S’accorge che è passato molto tempo da quando si è abbandonata ai suoi pensieri, alla sua immaginazione. Il sole è diventato una sfera infuocata e sta lentamente scomparendo via. Caterina è vagamente serena nello scoprire che è sempre possibile trovare una soluzione, attraverso la comunicazione, ora sentita come cura e rimedio. Afferma, nonostante tutto, il valore della parola. Inizia a imbrunire e l’aria è appena fredda, l’odore di terra umida è intenso. Ora, dell’intorno riesce a scorgere soltanto le sagome delle cose.

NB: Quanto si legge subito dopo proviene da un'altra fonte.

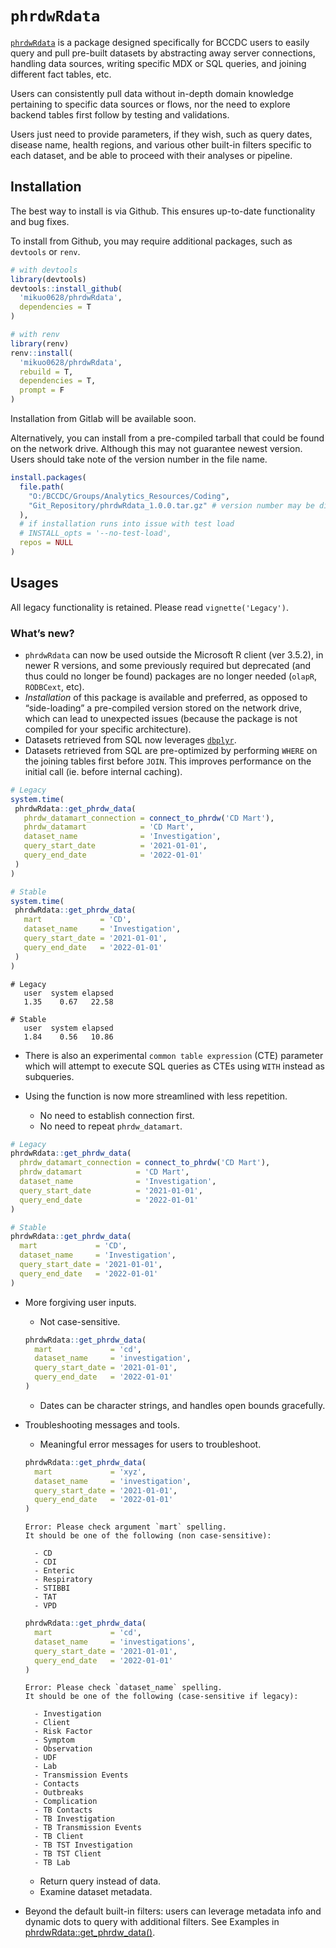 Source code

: 
<!-- README.md is generated from README.Rmd. Please edit that file -->

# `phrdwRdata`

<!-- badges: start -->
<!-- badges: end -->

[`phrdwRdata`](https://mikuo0628.github.io/phrdwRdata/) is a package
designed specifically for BCCDC users to easily query and pull pre-built
datasets by abstracting away server connections, handling data sources,
writing specific MDX or SQL queries, and joining different fact tables,
etc.

Users can consistently pull data without in-depth domain knowledge
pertaining to specific data sources or flows, nor the need to explore
backend tables first follow by testing and validations.

Users just need to provide parameters, if they wish, such as query
dates, disease name, health regions, and various other built-in filters
specific to each dataset, and be able to proceed with their analyses or
pipeline.

## Installation

The best way to install is via Github. This ensures up-to-date
functionality and bug fixes.

To install from Github, you may require additional packages, such as
`devtools` or `renv`.

``` r
# with devtools
library(devtools)
devtools::install_github(
  'mikuo0628/phrdwRdata',
  dependencies = T
)

# with renv
library(renv)
renv::install(
  'mikuo0628/phrdwRdata',
  rebuild = T,
  dependencies = T,
  prompt = F
)
```

Installation from Gitlab will be available soon.

Alternatively, you can install from a pre-compiled tarball that could be
found on the network drive. Although this may not guarantee newest
version. Users should take note of the version number in the file name.

``` r
install.packages(
  file.path(
    "O:/BCCDC/Groups/Analytics_Resources/Coding",
    "Git_Repository/phrdwRdata_1.0.0.tar.gz" # version number may be different
  ),
  # if installation runs into issue with test load
  # INSTALL_opts = '--no-test-load', 
  repos = NULL
)
```

## Usages

All legacy functionality is retained. Please read `vignette('Legacy')`.

### What’s new?

- `phrdwRdata` can now be used outside the Microsoft R client (ver
  3.5.2), in newer R versions, and some previously required but
  deprecated (and thus could no longer be found) packages are no longer
  needed (`olapR`, `RODBCext`, etc).
- *Installation* of this package is available and preferred, as opposed
  to “side-loading” a pre-compiled version stored on the network drive,
  which can lead to unexpected issues (because the package is not
  compiled for your specific architecture).
- Datasets retrieved from SQL now leverages
  [`dbplyr`](https://dbplyr.tidyverse.org/).
- Datasets retrieved from SQL are pre-optimized by performing `WHERE` on
  the joining tables first before `JOIN`. This improves performance on
  the initial call (ie. before internal caching).

``` r
# Legacy
system.time(
 phrdwRdata::get_phrdw_data(
   phrdw_datamart_connection = connect_to_phrdw('CD Mart'),
   phrdw_datamart            = 'CD Mart',
   dataset_name              = 'Investigation',
   query_start_date          = '2021-01-01',
   query_end_date            = '2022-01-01'
 )
)

# Stable
system.time(
 phrdwRdata::get_phrdw_data(
   mart             = 'CD',
   dataset_name     = 'Investigation',
   query_start_date = '2021-01-01',
   query_end_date   = '2022-01-01'
 )
)
```

    # Legacy
       user  system elapsed 
       1.35    0.67   22.58 
       
    # Stable
       user  system elapsed 
       1.84    0.56   10.86 

- There is also an experimental `common table expression` (CTE)
  parameter which will attempt to execute SQL queries as CTEs using
  `WITH` instead as subqueries.

- Using the function is now more streamlined with less repetition.

  - No need to establish connection first.
  - No need to repeat `phrdw_datamart`.

``` r
# Legacy
phrdwRdata::get_phrdw_data(
  phrdw_datamart_connection = connect_to_phrdw('CD Mart'),
  phrdw_datamart            = 'CD Mart',
  dataset_name              = 'Investigation',
  query_start_date          = '2021-01-01',
  query_end_date            = '2022-01-01'
)

# Stable
phrdwRdata::get_phrdw_data(
  mart             = 'CD',
  dataset_name     = 'Investigation',
  query_start_date = '2021-01-01',
  query_end_date   = '2022-01-01'
)
```

- More forgiving user inputs.

  - Not case-sensitive.

  ``` r
  phrdwRdata::get_phrdw_data(
    mart             = 'cd', 
    dataset_name     = 'investigation',
    query_start_date = '2021-01-01',
    query_end_date   = '2022-01-01'
  )
  ```

  - Dates can be character strings, and handles open bounds gracefully.

- Troubleshooting messages and tools.

  - Meaningful error messages for users to troubleshoot.

  ``` r
  phrdwRdata::get_phrdw_data(
    mart             = 'xyz', 
    dataset_name     = 'investigation',
    query_start_date = '2021-01-01',
    query_end_date   = '2022-01-01'
  )
  ```

      Error: Please check argument `mart` spelling.
      It should be one of the following (non case-sensitive):

        - CD
        - CDI
        - Enteric
        - Respiratory
        - STIBBI
        - TAT
        - VPD

  ``` r
  phrdwRdata::get_phrdw_data(
    mart             = 'cd', 
    dataset_name     = 'investigations',
    query_start_date = '2021-01-01',
    query_end_date   = '2022-01-01'
  )
  ```

      Error: Please check `dataset_name` spelling.
      It should be one of the following (case-sensitive if legacy):

        - Investigation
        - Client
        - Risk Factor
        - Symptom
        - Observation
        - UDF
        - Lab
        - Transmission Events
        - Contacts
        - Outbreaks
        - Complication
        - TB Contacts
        - TB Investigation
        - TB Transmission Events
        - TB Client
        - TB TST Investigation
        - TB TST Client
        - TB Lab

  - Return query instead of data.
  - Examine dataset metadata.

- Beyond the default built-in filters: users can leverage metadata info
  and dynamic dots to query with additional filters. See Examples in
  [phrdwRdata::get_phrdw_data()](https://mikuo0628.github.io/phrdwRdata/reference/get_phrdw_data.html).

Caterina raccoglie le sue cose per tornare dentro casa.


Su Immacolata Virgilio
Vive a Napoli ed è persona curiosissima. La sua grande passione è leggere. Poi c’è la poesia: adora gli haiku per la loro essenzialità, per il loro sembrare "gesti intuitivi": magia della poesia che lascia impressa un’immagine, una forma. Insomma, anche Immacolata si diverte e si diletta a scrivere poesie brevi. Dei suoi testi dice: “ho sempre scritto per mio conto”, in una sorta di scrittura intima. Riscopre ora, oltre il bisogno, l’ importanza della scrittura: comporre, scomporre, armonizzare… la magia delle parole.

Sulla rubrica Squarci
Se la scrittura si serve di aghi e coltelli, se punge e lacera, se ogni pagina apre un varco in mezzo all'ovvio e al non detto, se la ragione ha bisogno di attimi di illucidità, se ogni testo si apre su un paesaggio interiore, se è un buco della serratura da cui spiare il mondo, se duole, se è una lama nella carne, se è una trama interrotta in un punto a caso, se la narrazione si spezza come un canto, se è una dissonanza, se semplicemente siete curiosi di sapere chi siamo. Estratti, ferite, fenditure di scrittura, un modo per sentire i nostri silenzi e leggere tra le righe di ciò che abbiamo in cantiere.